WHAT YOU NEED TO DO
Repeat the entries below exactly, pictures excluded.

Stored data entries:
* * * * * * *
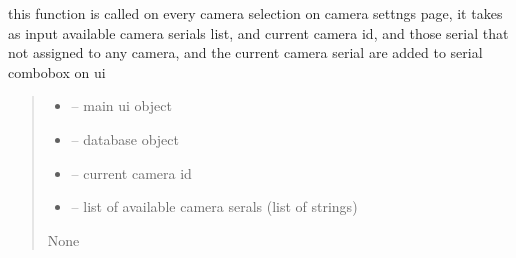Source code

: \documentclass[letterpaper,10pt,english]{sphinxmanual}
\begin{document}

\begin{savenotes}\begin{fulllineitems}
\label{\detokenize{setting/backend/camera_funcs:oxin.backend.camera_funcs.assign_existing_serials_to_ui}}
\pysigstartsignatures
{}
\pysigstopsignatures
\sphinxAtStartPar
this function is called on every camera selection on camera settngs page,
it takes as input available camera serials list, and current camera id, and those serial that not assigned to any camera, and the current camera serial
are added to serial combobox on ui
\begin{quote}\begin{description}
\begin{itemize}
\item {} 
\sphinxAtStartPar
{} – main ui object

\item {} 
\sphinxAtStartPar
{} – database object

\item {} 
\sphinxAtStartPar
{} – current camera id

\item {} 
\sphinxAtStartPar
{} – list of available camera serals (list of strings)

\end{itemize}

\sphinxAtStartPar
None

\end{description}\end{quote}

\end{fulllineitems}\end{savenotes}

\end{document}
* * * * * * *
ANSWER FOR THE TASK
Source code

: \documentclass[letterpaper,10pt,english]{sphinxmanual}
\begin{document}

\begin{savenotes}\begin{fulllineitems}
\label{\detokenize{setting/backend/camera_funcs:oxin.backend.camera_funcs.assign_existing_serials_to_ui}}
\pysigstartsignatures
{}
\pysigstopsignatures
\sphinxAtStartPar
this function is called on every camera selection on camera settngs page,
it takes as input available camera serials list, and current camera id, and those serial that not assigned to any camera, and the current camera serial
are added to serial combobox on ui
\begin{quote}\begin{description}
\begin{itemize}
\item {} 
\sphinxAtStartPar
{} – main ui object

\item {} 
\sphinxAtStartPar
{} – database object

\item {} 
\sphinxAtStartPar
{} – current camera id

\item {} 
\sphinxAtStartPar
{} – list of available camera serals (list of strings)

\end{itemize}

\sphinxAtStartPar
None

\end{description}\end{quote}

\end{fulllineitems}\end{savenotes}

\end{document}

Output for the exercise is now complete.